Fluorescence anisotropy

Peptides were synthesised by Peptide Protein Research (Funtley, Fareham, UK), Designer Bioscience (Cambridge, UK) or Pepnome (Shuzhou City, China). Peptide sequences are as shown in Fig. 2C with an N-terminal tryptophan added to allow determination of concentration. Fluorescein-labelled peptides included an N-terminal glycine residue to facilitate fluorescein conjugation. In direct binding assays, Crm1/RanQ69L-GTP protein mix (1:1 molar ratio) was titrated into a cuvette (Hellma) containing 100 nM-fluorescein-labelled peptide in 900 μL of binding buffer (20 mM-HEPES pH 7.3, 1 mM-EGTA, 2 mM-MgAc, 55 mM-KAc, 2 mM DTT, 10% glycerol, 150 mM-NaCl and 0.25 mM-GTP).

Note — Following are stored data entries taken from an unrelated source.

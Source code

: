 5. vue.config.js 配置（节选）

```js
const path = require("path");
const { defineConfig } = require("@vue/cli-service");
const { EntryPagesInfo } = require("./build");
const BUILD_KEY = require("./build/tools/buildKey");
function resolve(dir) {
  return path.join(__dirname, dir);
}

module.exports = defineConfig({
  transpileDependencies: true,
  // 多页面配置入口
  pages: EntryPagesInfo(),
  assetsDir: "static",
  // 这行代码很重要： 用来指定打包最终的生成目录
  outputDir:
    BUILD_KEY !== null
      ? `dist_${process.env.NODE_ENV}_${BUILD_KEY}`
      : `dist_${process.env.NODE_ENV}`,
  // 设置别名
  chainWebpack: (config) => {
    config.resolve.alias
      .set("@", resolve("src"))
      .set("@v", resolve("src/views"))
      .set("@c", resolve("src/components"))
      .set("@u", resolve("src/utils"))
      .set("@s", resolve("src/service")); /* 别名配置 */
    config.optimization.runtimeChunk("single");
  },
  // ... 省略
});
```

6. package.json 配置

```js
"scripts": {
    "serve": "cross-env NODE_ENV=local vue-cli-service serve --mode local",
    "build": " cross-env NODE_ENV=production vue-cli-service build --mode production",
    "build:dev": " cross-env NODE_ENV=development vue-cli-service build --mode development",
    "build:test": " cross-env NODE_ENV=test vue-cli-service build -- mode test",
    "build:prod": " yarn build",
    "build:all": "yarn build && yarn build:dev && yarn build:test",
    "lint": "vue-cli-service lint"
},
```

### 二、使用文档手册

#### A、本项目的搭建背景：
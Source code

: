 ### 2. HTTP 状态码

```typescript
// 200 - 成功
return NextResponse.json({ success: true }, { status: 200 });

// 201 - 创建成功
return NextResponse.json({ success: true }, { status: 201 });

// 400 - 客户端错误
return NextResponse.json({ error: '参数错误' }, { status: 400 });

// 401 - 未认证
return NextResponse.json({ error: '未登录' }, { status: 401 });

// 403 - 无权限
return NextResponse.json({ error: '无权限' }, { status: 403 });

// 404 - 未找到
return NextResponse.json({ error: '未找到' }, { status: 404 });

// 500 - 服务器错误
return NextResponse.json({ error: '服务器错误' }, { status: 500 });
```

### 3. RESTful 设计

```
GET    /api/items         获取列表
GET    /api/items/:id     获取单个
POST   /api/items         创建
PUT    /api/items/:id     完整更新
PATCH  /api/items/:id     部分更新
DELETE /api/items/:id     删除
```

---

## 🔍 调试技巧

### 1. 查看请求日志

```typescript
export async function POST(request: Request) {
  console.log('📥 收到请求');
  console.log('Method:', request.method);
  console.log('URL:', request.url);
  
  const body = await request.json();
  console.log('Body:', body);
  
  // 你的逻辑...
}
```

In competition assays, test unlabelled peptides were titrated into a cuvette containing 100 nM-fluorescein-labelled AID-NES peptide, 7 μM-Crm1 and 7 μM-RanQ69L-GTP. Fluorescence was measured using a Cary Eclipse spectrophotometer with λex=480 nm and λem=530 nm. Excitation and emission slits were 20 nM. Anisotropy was measured with a 5 s integration time. Proteins were titrated into the cuvette with a Hamilton-Microlab titrator allowing 50 s stirring after each titration step and a wait of 10 s before anisotropy was recorded. KD values were calculated using the program Datafitter (D. Veprintsev) based on at least two independent experiments.

Assaying CSR

pMx-GFP expressing vectors containing human AID were generated by PCR-mutagenesis and co-transfected with pEco packaging vector into 293T cells using Genejuice to generate human AID-encoding retroviruses. CSR was then measured following retroviral transduction of LPS+IL4 stimulated AID−/− B cells as described 12, with animal procedures performed under UK Home Office PPL80/2226.

Localisation

pMx-GFP expressing vectors containing HA-tagged (C-terminal) human AID were generated by PCR-mutagenesis and transfected using Genejuice. Cells were replated onto glass slides 24 h after transfection, fixed in 2% paraformaldehyde, permeabilised with 0.4% Triton X-100 and stained with Y-11 anti-HA rabbit polyclonal IgG (Santa Cruz Biotechnology), developing with AlexaFluor 568-conjugated goat anti-rabbit IgG (Invitrogen) and counterstaining with DAPI/Vectashield (Vectorshield).

AID Abundance

B cells from AID−/− mice were incubated for 24 h in the presence of LPS+IL4 prior to transduction with GFP-expressing retrovirus encoding HA-tagged human AID and culturing for 3 days as described 17. Cells (106) were heated in reducing SDS-sample buffer (50 μL), subjected to SDS/PAGE and AID abundance monitored by Western blotting using biotinylated mouse anti-hAID mAb h52–1 18 developing with SA-HRP (GE Healthcare). GFP was detected using rabbit anti-GFP antiserum (Santa Cruz Biotechnology) developing with HRP-conjugated goat anti-rabbit IgG (Southern Biotech).